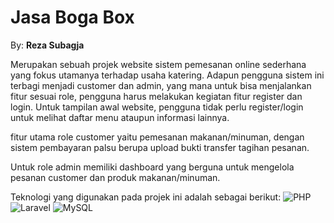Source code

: # Jasa Boga Box 
By: __Reza Subagja__

Merupakan sebuah projek website sistem pemesanan online sederhana yang fokus utamanya terhadap usaha katering. Adapun pengguna sistem ini terbagi menjadi customer dan admin, yang mana untuk bisa menjalankan fitur sesuai role, pengguna harus melakukan kegiatan fitur register dan login. Untuk tampilan awal website, pengguna tidak perlu register/login untuk melihat daftar menu ataupun informasi lainnya. 

fitur utama role customer yaitu pemesanan makanan/minuman, dengan sistem pembayaran palsu berupa upload bukti transfer tagihan pesanan.

Untuk role admin memiliki dashboard yang berguna untuk mengelola pesanan customer dan produk makanan/minuman.

Teknologi yang digunakan pada projek ini adalah sebagai berikut:
![PHP](https://img.shields.io/badge/php-%23777BB4.svg?style=for-the-badge&logo=php&logoColor=white)
![Laravel](https://img.shields.io/badge/laravel-%23FF2D20.svg?style=for-the-badge&logo=laravel&logoColor=white)
![MySQL](https://img.shields.io/badge/mysql-4479A1.svg?style=for-the-badge&logo=mysql&logoColor=white)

------------------------

### TASK OBJECTIVE
Your reply should hold all the lines from the listing above in which "makanan" appears.

### WORKED SOLUTION
fitur utama role customer yaitu pemesanan makanan/minuman, dengan sistem pembayaran palsu berupa upload bukti transfer tagihan pesanan.
Untuk role admin memiliki dashboard yang berguna untuk mengelola pesanan customer dan produk makanan/minuman.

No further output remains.